En el lenguaje de las emociones y en el
movimiento emotivista confluyen diferentes aspectos, a saber. Confluye un
rechazo de las múltiples represiones que han pretendido modelar exageradamente
el comportamiento. El discurso emotivo retoma una nostalgia
romántica por la diferencia individual y la bondad natural de la persona, y no
la diferencia social.
Plantea el desarrollo de la psicología
cognitiva como ciencia rectora y la única que explica el comportamiento humano
y resuelve sus disfunciones. Por tanto, cualquiera de los
ámbitos de la actuación humana, se atrabajo, política, ocio, educación… tiende a
ser abordado y visto desde esta perspectiva exclusivamente emocional.
Ya que las emociones son lo más importante
no las toquemos, dejemos que se expandan y que se
manifiesten en toda su pureza. El slogan es ¡Vivan las Emociones! En su extremo se plantea
que debemos preservar
únicamente la fibra más emotiva de cada individuo, abandonando los razonamientos
y yendo directamente al corazón.
Por lo que se puede inferir que emocionarse
es bueno, por el contrario razonar es perverso. De este modo, como señala Camp,
el gerente-empresario se preocupa por el clima emotivo que modela las actitudes
de sus trabajadores; el político se decanta con facilidad hacia el populismo y
la demagogia; los padres dan rienda suelta a los deseos de sus hijos; en la
escuela desaparecen las reglas porque la represión es
traumática. La
publicidad comercial, por su parte, vende «experiencia», «sensaciones fuertes»,
o directamente «emociones».
En fin, hay que sentir en lugar de
aprender a pensar.
Las emociones se convierten en un objeto
de culto, de adoración, de religión. Para Lacroix,
ese culto a la emoción «representa el apogeo del culto al yo», expresión manifiesta del fatuo individualismo que conduce al
hedonismo vulgar, al narcisismo ramplón. Tal culto es el clímax y zenit de un culto que ha
colocado al individuo en un podio que nadie «debe» derribar.

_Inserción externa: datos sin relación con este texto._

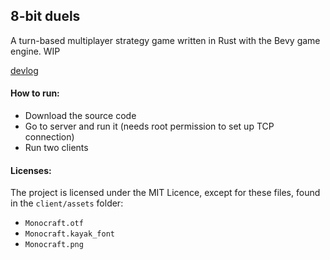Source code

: ## 8-bit duels
A turn-based multiplayer strategy game written in Rust with the Bevy game engine. WIP

[devlog](https://dev.to/thousandthstar/start-of-the-game-development-blog-series-p42)

#### How to run:

* Download the source code
* Go to server and run it (needs root permission to set up TCP connection)
* Run two clients

#### Licenses: 

The project is licensed under the MIT Licence, except for these files, found in the `client/assets` folder:

* `Monocraft.otf`
* `Monocraft.kayak_font`
* `Monocraft.png`
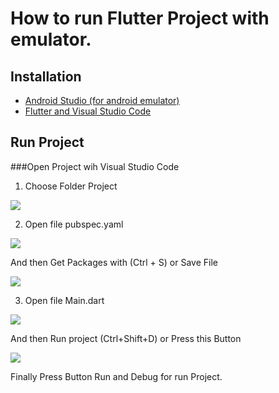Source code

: # How to run Flutter Project with emulator.

## Installation

 * [Android Studio (for android emulator)](https://docs.google.com/document/d/1_qzvUiRP5RKs-x7aZD4HdIdvmSSr589itzM4qHf9wa8/edit)
 * [Flutter and Visual Studio Code](https://docs.google.com/document/d/1Fad3Vk2Yk8l7BGbnoqSXMSDvmHTdKolhWfaZkmRB9_Y/edit)
 
## Run Project

###Open Project wih Visual Studio Code

1. Choose Folder Project
 
 ![](https://s3-ap-southeast-1.amazonaws.com/img-in-th/c495e55c97d565c8fda16ba2d9cdf1b5.png)
 
2. Open file pubspec.yaml
 
 ![](https://s3-ap-southeast-1.amazonaws.com/img-in-th/910c65038744f9da4dee7262987d115b.png)
 
 And then Get Packages with (Ctrl + S) or Save File
 
 ![](https://s3-ap-southeast-1.amazonaws.com/img-in-th/703a14b67d617f0e12226ef5d988ca73.png)
 
3. Open file Main.dart

 ![](https://s3-ap-southeast-1.amazonaws.com/img-in-th/ad98b48c6bc6c6c948e78950af62e329.png)

And then Run project (Ctrl+Shift+D) or Press this Button

 ![](https://s3-ap-southeast-1.amazonaws.com/img-in-th/f4966b27a409c291ed764dc50740f325.png)

Finally Press Button Run and Debug for run Project.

En el lenguaje de las emociones lo que
distingue a una persona de la otra es su sensibilidad, su parte emotiva, y no
la parte racional. Pues ésta tiende a unificarlo en el seno de un todo
despersonalizado, ésta tiende a generar juicios que ocultan al ser de la
persona, los cuales no lo dejan ser. Las emociones, según el discurso emotivo,
personaliza va tras la búsqueda del ser; por el contrario, la parte racional lo
des-personaliza.
El lenguaje de las emociones es la negación de la ética entendida ésta como algo que viene a ordenar lo
que de por sí es caótico y merece evaluaciones distintas. El ser humano está
dotado de razón y emociones. Y para llevar a cabo una ética de la existencia debe desarrollar la parte
contemplativa-emotiva, que consiste, entre otras muchas cosas, en «aprender» a admirar lo admirable y a rechazar lo que no lo es.
Para lo cual la persona debe tener razones
que le indiquen qué es digno de admiración y qué no es admirable bajo ningún
aspecto. La persona ha de aprender racional y emotivamente a sentirse afectado
por los aspectos nobles y valiosos, por los comportamientos
íntegros y justos. Para esto el sujeto tiene que
adquirir una capacidad de discernimiento para saber distinguir lo que vale de
lo que no vale. Una capacidad que no se puede dar por supuesta, ya poseída,
como si fuese algo natural. Pues tal capacidad se desarrolla a través de un largo e inacabado proceso aprendizaje que dura toda la vida.